Recorded data >>
_ _ _ _ _ _ _

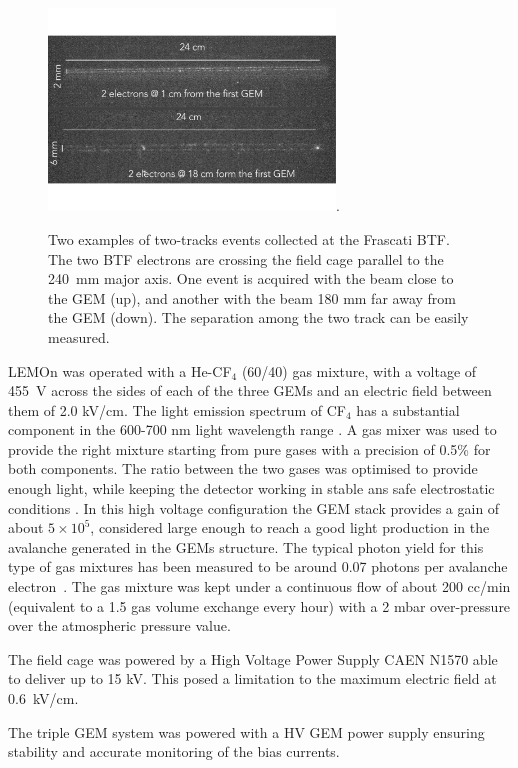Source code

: \documentclass[review]{elsarticle}
\begin{document}
\begin{figure}[!ht]
\centering
\includegraphics[width=3in]{Fig3-tracks.pdf}\DeclareGraphicsExtensions.
\caption{Two examples of  two-tracks events collected at the Frascati BTF. The two BTF electrons are crossing the field cage parallel  to  the  240~mm major axis. One event is acquired with the beam close to the GEM (up), and another with the beam 180 mm far away  from the GEM (down). The separation among the two track can be easily measured.}
\label{fig:track}
\end{figure}

LEMOn was operated with a He-CF$_4$ (60/40) gas mixture, with a voltage of 455~V across the sides of each of the three GEMs and an electric field between them of 2.0 kV/cm. The light emission spectrum of CF$_4$ has a substantial component in the 600-700 nm light wavelength range \cite{FRAGA200388}. A gas mixer was used to provide the right mixture starting from pure gases with a precision of 0.5\% for both components. The ratio between the two gases was optimised to provide enough light, while keeping the detector working in stable ans safe electrostatic conditions \cite{bib:stab}.
In this high voltage configuration the GEM stack provides a gain of about $5\times10^5$, considered large enough to reach a good light production in  the avalanche generated in the  GEMs structure. The typical photon yield for this  type of gas mixtures has been measured to be around  0.07 photons per avalanche electron~\cite{bib:jinst_orange1, bib:roby, bib:tesinatalia}.
The gas mixture was kept under a continuous flow of about 200 cc/min (equivalent to a 1.5 gas volume exchange every hour) with a 2 mbar over-pressure over the atmospheric pressure value.

The field cage was powered by a High Voltage Power Supply CAEN N1570\cite{CAENN1570} able to deliver up to 15 kV. 
This posed a limitation to the maximum  electric field  at 0.6~kV/cm. 

The triple GEM system was powered with a HV GEM power supply \cite{Corradi:2007df} ensuring stability and accurate monitoring of the bias currents.
\end{document}
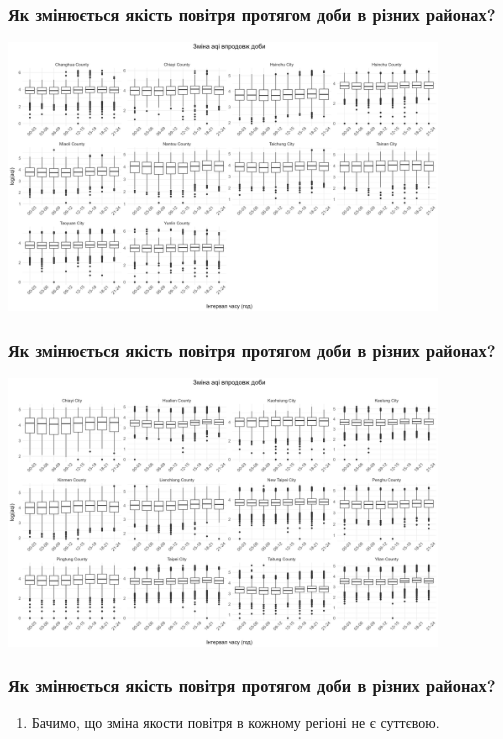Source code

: \documentclass{beamer}
\begin{document}
\begin{frame}
  \frametitle{Як змінюється якість повітря протягом доби в різних районах?}

  \begin{center}
    \includegraphics[height=2.8in]{plots/question3/county-box-p1.png}
  \end{center}
\end{frame}

\begin{frame}
  \frametitle{Як змінюється якість повітря протягом доби в різних районах?}

  \begin{center}
    \includegraphics[height=2.8in]{plots/question3/county-box-p2.png}
  \end{center}
\end{frame}

\begin{frame}
  \frametitle{Як змінюється якість повітря протягом доби в різних районах?}

  \begin{enumerate}
    \item Бачимо, що зміна якости повітря в кожному регіоні не є суттєвою.
  \end{enumerate}
\end{frame}
\end{document}
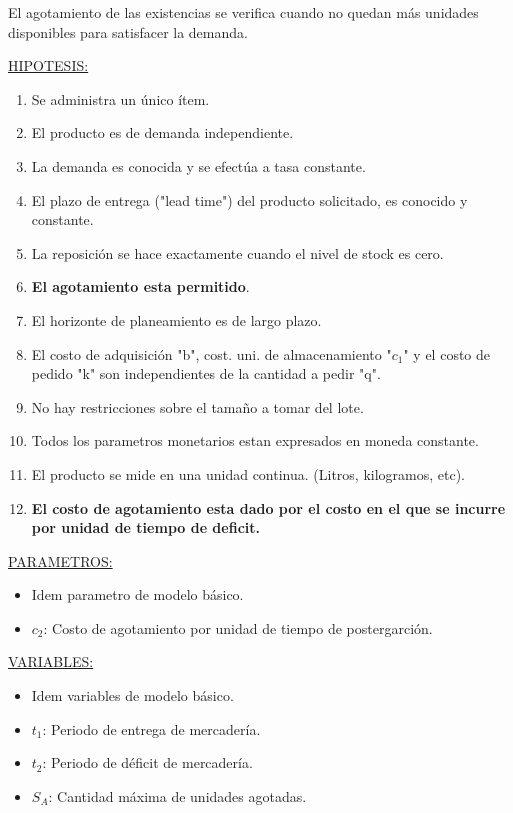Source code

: \documentclass{article}
\begin{document}
El agotamiento de las existencias se verifica cuando no quedan más unidades disponibles para satisfacer la demanda.

\noindent
\underline{HIPOTESIS:}
\begin{enumerate}
    \item Se administra un único ítem.
    \item El producto es de demanda independiente.
    \item La demanda es conocida y se efectúa a tasa constante.
    \item El plazo de entrega ("lead time") del producto solicitado, es conocido y constante.
    \item La reposición se hace exactamente cuando el nivel de stock es cero.
    \item \textbf{El agotamiento esta permitido}. 
    \item El horizonte de planeamiento es de largo plazo.
    \item El costo de adquisición "b", cost. uni. de almacenamiento "\(c_1\)" y el costo de pedido "k" son independientes de la cantidad a pedir "q".
    \item No hay restricciones sobre el tamaño a tomar del lote.
    \item Todos los parametros monetarios estan expresados en moneda constante.
    \item El producto se mide en una unidad continua. (Litros, kilogramos, etc).
    \item \textbf{El costo de agotamiento esta dado por el costo en el que se incurre por unidad de tiempo de deficit.}
\end{enumerate}

\noindent
\underline{PARAMETROS:}
\begin{itemize}
    \item Idem parametro de modelo básico.
    \item \(c_2\): Costo de agotamiento por unidad de tiempo de postergarción.
\end{itemize}

\noindent
\underline{VARIABLES:}
\begin{itemize}
    \item Idem variables de modelo básico.
    \item \(t_1\): Periodo de entrega de mercadería.
    \item \(t_2\): Periodo de déficit de mercadería.
    \item \(S_A\): Cantidad máxima de unidades agotadas.
\end{itemize}
\end{document}
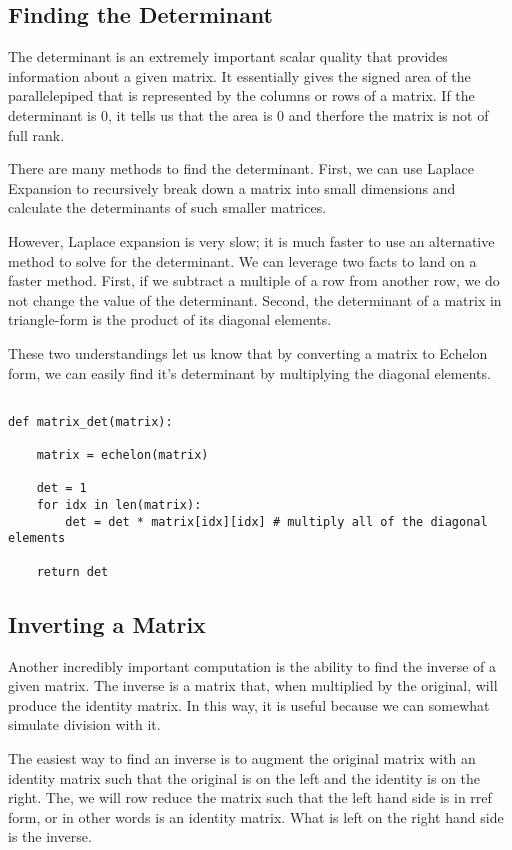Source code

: \documentclass[12pt, a4paper]{article}
\begin{document}
\subsection{Finding the Determinant}

The determinant is an extremely important scalar quality that provides information about a given matrix. 
It essentially gives the signed area of the parallelepiped that is represented by the columns or rows of a matrix. 
If the determinant is 0, it tells us that the area is 0 and therfore the matrix is not of full rank.

There are many methods to find the determinant. First, we can use Laplace Expansion to recursively break down a matrix into small dimensions
and calculate the determinants of such smaller matrices. 

However, Laplace expansion is very slow; it is much faster to use an alternative method to solve for the determinant. 
We can leverage two facts to land on a faster method. First, if we subtract a multiple of a row from another row, 
we do not change the value of the determinant. Second, the determinant of a matrix in triangle-form is the product of its diagonal elements. 

These two understandings let us know that by converting a matrix to Echelon form, we can easily find it's determinant by multiplying the diagonal elements.

\begin{lstlisting}

def matrix_det(matrix):

    matrix = echelon(matrix)

    det = 1
    for idx in len(matrix):
        det = det * matrix[idx][idx] # multiply all of the diagonal elements

    return det

\end{lstlisting}


\subsection{Inverting a Matrix}

Another incredibly important computation is the ability to find the inverse of a given matrix. The inverse is a matrix that, when multiplied by the original, will produce the 
identity matrix. In this way, it is useful because we can somewhat simulate division with it. 

The easiest way to find an inverse is to augment the original matrix with an identity matrix such that the original is on the left and the identity is on the right. 
The, we will row reduce the matrix such that the left hand side is in rref form, or in other words is an identity matrix. What is left on the right hand side is the inverse. 
\end{document}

_ _ _ _ _ _ _

Description of the task >>
From the first line above to the last, reproduce the records exactly but without the pictures.

Reply to the task >>
Source code

: \documentclass[review]{elsarticle}
\begin{document}
\begin{figure}[!ht]
\centering
\includegraphics[width=3in]{Fig3-tracks.pdf}\DeclareGraphicsExtensions.
\caption{Two examples of  two-tracks events collected at the Frascati BTF. The two BTF electrons are crossing the field cage parallel  to  the  240~mm major axis. One event is acquired with the beam close to the GEM (up), and another with the beam 180 mm far away  from the GEM (down). The separation among the two track can be easily measured.}
\label{fig:track}
\end{figure}

LEMOn was operated with a He-CF$_4$ (60/40) gas mixture, with a voltage of 455~V across the sides of each of the three GEMs and an electric field between them of 2.0 kV/cm. The light emission spectrum of CF$_4$ has a substantial component in the 600-700 nm light wavelength range \cite{FRAGA200388}. A gas mixer was used to provide the right mixture starting from pure gases with a precision of 0.5\% for both components. The ratio between the two gases was optimised to provide enough light, while keeping the detector working in stable ans safe electrostatic conditions \cite{bib:stab}.
In this high voltage configuration the GEM stack provides a gain of about $5\times10^5$, considered large enough to reach a good light production in  the avalanche generated in the  GEMs structure. The typical photon yield for this  type of gas mixtures has been measured to be around  0.07 photons per avalanche electron~\cite{bib:jinst_orange1, bib:roby, bib:tesinatalia}.
The gas mixture was kept under a continuous flow of about 200 cc/min (equivalent to a 1.5 gas volume exchange every hour) with a 2 mbar over-pressure over the atmospheric pressure value.

The field cage was powered by a High Voltage Power Supply CAEN N1570\cite{CAENN1570} able to deliver up to 15 kV. 
This posed a limitation to the maximum  electric field  at 0.6~kV/cm. 

The triple GEM system was powered with a HV GEM power supply \cite{Corradi:2007df} ensuring stability and accurate monitoring of the bias currents.
\end{document}
Source code

: \documentclass{beamer}
\begin{document}
\begin{frame}
  \frametitle{Як змінюється якість повітря протягом доби в різних районах?}

  \begin{center}
    \includegraphics[height=2.8in]{plots/question3/county-box-p1.png}
  \end{center}
\end{frame}

\begin{frame}
  \frametitle{Як змінюється якість повітря протягом доби в різних районах?}

  \begin{center}
    \includegraphics[height=2.8in]{plots/question3/county-box-p2.png}
  \end{center}
\end{frame}

\begin{frame}
  \frametitle{Як змінюється якість повітря протягом доби в різних районах?}

  \begin{enumerate}
    \item Бачимо, що зміна якости повітря в кожному регіоні не є суттєвою.
  \end{enumerate}
\end{frame}
\end{document}
Source code

: \documentclass{article}
\begin{document}
El agotamiento de las existencias se verifica cuando no quedan más unidades disponibles para satisfacer la demanda.

\noindent
\underline{HIPOTESIS:}
\begin{enumerate}
    \item Se administra un único ítem.
    \item El producto es de demanda independiente.
    \item La demanda es conocida y se efectúa a tasa constante.
    \item El plazo de entrega ("lead time") del producto solicitado, es conocido y constante.
    \item La reposición se hace exactamente cuando el nivel de stock es cero.
    \item \textbf{El agotamiento esta permitido}. 
    \item El horizonte de planeamiento es de largo plazo.
    \item El costo de adquisición "b", cost. uni. de almacenamiento "\(c_1\)" y el costo de pedido "k" son independientes de la cantidad a pedir "q".
    \item No hay restricciones sobre el tamaño a tomar del lote.
    \item Todos los parametros monetarios estan expresados en moneda constante.
    \item El producto se mide en una unidad continua. (Litros, kilogramos, etc).
    \item \textbf{El costo de agotamiento esta dado por el costo en el que se incurre por unidad de tiempo de deficit.}
\end{enumerate}

\noindent
\underline{PARAMETROS:}
\begin{itemize}
    \item Idem parametro de modelo básico.
    \item \(c_2\): Costo de agotamiento por unidad de tiempo de postergarción.
\end{itemize}

\noindent
\underline{VARIABLES:}
\begin{itemize}
    \item Idem variables de modelo básico.
    \item \(t_1\): Periodo de entrega de mercadería.
    \item \(t_2\): Periodo de déficit de mercadería.
    \item \(S_A\): Cantidad máxima de unidades agotadas.
\end{itemize}
\end{document}
Source code

: \documentclass[12pt, a4paper]{article}
\begin{document}
\subsection{Finding the Determinant}

The determinant is an extremely important scalar quality that provides information about a given matrix. 
It essentially gives the signed area of the parallelepiped that is represented by the columns or rows of a matrix. 
If the determinant is 0, it tells us that the area is 0 and therfore the matrix is not of full rank.

There are many methods to find the determinant. First, we can use Laplace Expansion to recursively break down a matrix into small dimensions
and calculate the determinants of such smaller matrices. 

However, Laplace expansion is very slow; it is much faster to use an alternative method to solve for the determinant. 
We can leverage two facts to land on a faster method. First, if we subtract a multiple of a row from another row, 
we do not change the value of the determinant. Second, the determinant of a matrix in triangle-form is the product of its diagonal elements. 

These two understandings let us know that by converting a matrix to Echelon form, we can easily find it's determinant by multiplying the diagonal elements.

\begin{lstlisting}

def matrix_det(matrix):

    matrix = echelon(matrix)

    det = 1
    for idx in len(matrix):
        det = det * matrix[idx][idx] # multiply all of the diagonal elements

    return det

\end{lstlisting}


\subsection{Inverting a Matrix}

Another incredibly important computation is the ability to find the inverse of a given matrix. The inverse is a matrix that, when multiplied by the original, will produce the 
identity matrix. In this way, it is useful because we can somewhat simulate division with it. 

The easiest way to find an inverse is to augment the original matrix with an identity matrix such that the original is on the left and the identity is on the right. 
The, we will row reduce the matrix such that the left hand side is in rref form, or in other words is an identity matrix. What is left on the right hand side is the inverse. 
\end{document}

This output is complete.